**What you have to do**
Write out the lines below once more, exactly as they appear. Do not include pictures.

____

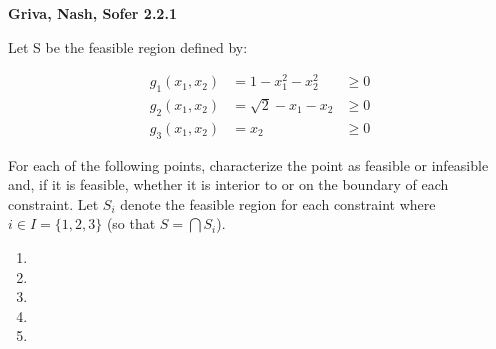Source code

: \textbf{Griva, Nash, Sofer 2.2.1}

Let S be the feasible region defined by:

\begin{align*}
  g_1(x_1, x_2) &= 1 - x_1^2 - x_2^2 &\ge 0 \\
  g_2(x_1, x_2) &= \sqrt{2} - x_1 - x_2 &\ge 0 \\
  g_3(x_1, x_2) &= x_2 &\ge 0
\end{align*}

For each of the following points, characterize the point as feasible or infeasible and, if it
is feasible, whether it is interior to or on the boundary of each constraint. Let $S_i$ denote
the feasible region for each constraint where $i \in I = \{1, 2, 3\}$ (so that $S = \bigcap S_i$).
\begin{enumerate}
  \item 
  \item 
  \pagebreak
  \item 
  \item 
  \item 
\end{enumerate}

____

**Problem solution**
Source code

: \textbf{Griva, Nash, Sofer 2.2.1}

Let S be the feasible region defined by:

\begin{align*}
  g_1(x_1, x_2) &= 1 - x_1^2 - x_2^2 &\ge 0 \\
  g_2(x_1, x_2) &= \sqrt{2} - x_1 - x_2 &\ge 0 \\
  g_3(x_1, x_2) &= x_2 &\ge 0
\end{align*}

For each of the following points, characterize the point as feasible or infeasible and, if it
is feasible, whether it is interior to or on the boundary of each constraint. Let $S_i$ denote
the feasible region for each constraint where $i \in I = \{1, 2, 3\}$ (so that $S = \bigcap S_i$).
\begin{enumerate}
  \item 
  \item 
  \pagebreak
  \item 
  \item 
  \item 
\end{enumerate}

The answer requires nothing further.